* EXERCISE DIRECTIONS
Which lines in the records below hold the word "Paramore"? Copy each of them.

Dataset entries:
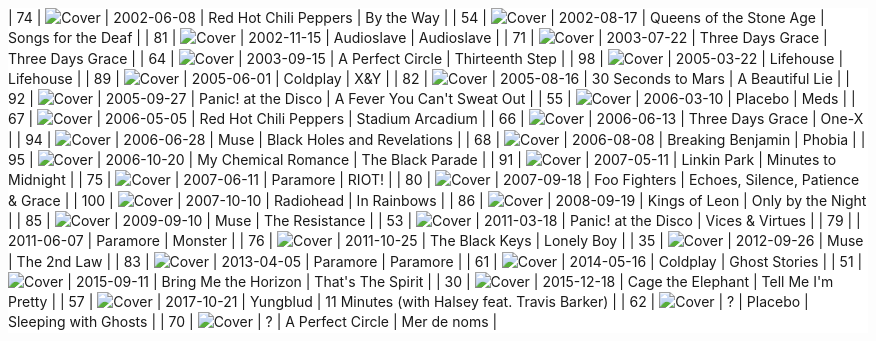| 74 | ![Cover](https://lastfm.freetls.fastly.net/i/u/34s/f95067353057a3c59fe6ba90469e56c6.png) | 2002-06-08 | Red Hot Chili Peppers | By the Way |
| 54 | ![Cover](https://lastfm.freetls.fastly.net/i/u/34s/1319ef46e1da47f5c7dd7afdfb11aa53.png) | 2002-08-17 | Queens of the Stone Age | Songs for the Deaf |
| 81 | ![Cover](https://lastfm.freetls.fastly.net/i/u/34s/ed071004b3a64afb8b2a8397aad1bed4.png) | 2002-11-15 | Audioslave | Audioslave |
| 71 | ![Cover](https://lastfm.freetls.fastly.net/i/u/34s/eade5b1cda36e45cf989ce649d4b186f.png) | 2003-07-22 | Three Days Grace | Three Days Grace |
| 64 | ![Cover](https://lastfm.freetls.fastly.net/i/u/34s/24d89562266bf9a622c628b0f2ca9ee1.png) | 2003-09-15 | A Perfect Circle | Thirteenth Step |
| 98 | ![Cover](https://lastfm.freetls.fastly.net/i/u/34s/87b6a2a7893468bae2118ca55f87fb72.png) | 2005-03-22 | Lifehouse | Lifehouse |
| 89 | ![Cover](https://lastfm.freetls.fastly.net/i/u/34s/38761f082a1b02ac535785fafc7964cc.png) | 2005-06-01 | Coldplay | X&amp;Y |
| 82 | ![Cover](https://lastfm.freetls.fastly.net/i/u/34s/c46881ee723dc93c2a8b8ea7291585e5.png) | 2005-08-16 | 30 Seconds to Mars | A Beautiful Lie |
| 92 | ![Cover](https://lastfm.freetls.fastly.net/i/u/34s/249a926fbef4487eb39bbb93d4a0618d.png) | 2005-09-27 | Panic! at the Disco | A Fever You Can't Sweat Out |
| 55 | ![Cover](https://lastfm.freetls.fastly.net/i/u/34s/83d5b1484a774357971c74f43102ef28.png) | 2006-03-10 | Placebo | Meds |
| 67 | ![Cover](https://lastfm.freetls.fastly.net/i/u/34s/c65460d86d454f3388988c3acf876936.png) | 2006-05-05 | Red Hot Chili Peppers | Stadium Arcadium |
| 66 | ![Cover](https://lastfm.freetls.fastly.net/i/u/34s/7d574c73804709ed8983e6261af8f1f7.png) | 2006-06-13 | Three Days Grace | One-X |
| 94 | ![Cover](https://lastfm.freetls.fastly.net/i/u/34s/e6d4821f6a554c7bc882a9fa75070dfe.png) | 2006-06-28 | Muse | Black Holes and Revelations |
| 68 | ![Cover](https://lastfm.freetls.fastly.net/i/u/34s/2e5b0bc8cf774381c37c150f159e58c4.png) | 2006-08-08 | Breaking Benjamin | Phobia |
| 95 | ![Cover](https://lastfm.freetls.fastly.net/i/u/34s/7675defb2787ce67cd030081eb8ff77c.png) | 2006-10-20 | My Chemical Romance | The Black Parade |
| 91 | ![Cover](https://lastfm.freetls.fastly.net/i/u/34s/185a38ca7368d2c9ad9cb9ea95ae05f4.png) | 2007-05-11 | Linkin Park | Minutes to Midnight |
| 75 | ![Cover](https://lastfm.freetls.fastly.net/i/u/34s/b7a4b3000d0c431fbce299986ac51c48.png) | 2007-06-11 | Paramore | RIOT! |
| 80 | ![Cover](https://lastfm.freetls.fastly.net/i/u/34s/a1a33e78e5ee4efab5827b28776795fb.png) | 2007-09-18 | Foo Fighters | Echoes, Silence, Patience &amp; Grace |
| 100 | ![Cover](https://lastfm.freetls.fastly.net/i/u/34s/9dbcd9399ac3e622b4f508323155b644.png) | 2007-10-10 | Radiohead | In Rainbows |
| 86 | ![Cover](https://lastfm.freetls.fastly.net/i/u/34s/2e89eb016a00f516b6bd2641a3ae838f.png) | 2008-09-19 | Kings of Leon | Only by the Night |
| 85 | ![Cover](https://lastfm.freetls.fastly.net/i/u/34s/dd4c95317aaa3537dbf0a8dc4d9c7d79.png) | 2009-09-10 | Muse | The Resistance |
| 53 | ![Cover](https://lastfm.freetls.fastly.net/i/u/34s/816c5f1db2824db09d530471f8450f81.png) | 2011-03-18 | Panic! at the Disco | Vices &amp; Virtues |
| 79 |  | 2011-06-07 | Paramore | Monster |
| 76 | ![Cover](https://lastfm.freetls.fastly.net/i/u/34s/df3fc4d3ca4841eb8e6a76c0cabae10a.png) | 2011-10-25 | The Black Keys | Lonely Boy |
| 35 | ![Cover](https://lastfm.freetls.fastly.net/i/u/34s/f01bd0edaa4db45c7f10f537d1b025d6.png) | 2012-09-26 | Muse | The 2nd Law |
| 83 | ![Cover](https://lastfm.freetls.fastly.net/i/u/34s/919a1916404a2777163ed83f0057f9cb.png) | 2013-04-05 | Paramore | Paramore |
| 61 | ![Cover](https://lastfm.freetls.fastly.net/i/u/34s/b7be747d414943fdc3f4de682eac3c7c.png) | 2014-05-16 | Coldplay | Ghost Stories |
| 51 | ![Cover](https://i.discogs.com/iuIEHzK-wqDzc4AN5nl2AljezKReM0SOFbkVSZ0GTzg/rs:fit/g:sm/q:40/h:150/w:150/czM6Ly9kaXNjb2dz/LWRhdGFiYXNlLWlt/YWdlcy9SLTczOTEz/ODctMTUxNDUwNDY0/MC04MzcxLmpwZWc.jpeg) | 2015-09-11 | Bring Me the Horizon | That's The Spirit |
| 30 | ![Cover](https://lastfm.freetls.fastly.net/i/u/34s/ce9efc0bc44d53bf05be6c0126be96c9.png) | 2015-12-18 | Cage the Elephant | Tell Me I'm Pretty |
| 57 | ![Cover](https://i.discogs.com/Ea_An-ds96PrMzORNsw0mXEQNo6yJOm82GpVsdR82zM/rs:fit/g:sm/q:40/h:150/w:150/czM6Ly9kaXNjb2dz/LWRhdGFiYXNlLWlt/YWdlcy9SLTE0MTM3/Mzc4LTE1Njg1MzYy/NTAtOTE3My5qcGVn.jpeg) | 2017-10-21 | Yungblud | 11 Minutes (with Halsey feat. Travis Barker) |
| 62 | ![Cover](https://lastfm.freetls.fastly.net/i/u/34s/ae4008c6dbfb4c9899338ef8e456a0f8.png) | ? | Placebo | Sleeping with Ghosts |
| 70 | ![Cover](https://lastfm.freetls.fastly.net/i/u/34s/63d10287cb9c44d6950c08d9418bf59b.png) | ? | A Perfect Circle | Mer de noms |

* OUTPUT FOR THIS EXERCISE
| 75 | ![Cover](https://lastfm.freetls.fastly.net/i/u/34s/b7a4b3000d0c431fbce299986ac51c48.png) | 2007-06-11 | Paramore | RIOT! |
| 79 |  | 2011-06-07 | Paramore | Monster |
| 83 | ![Cover](https://lastfm.freetls.fastly.net/i/u/34s/919a1916404a2777163ed83f0057f9cb.png) | 2013-04-05 | Paramore | Paramore |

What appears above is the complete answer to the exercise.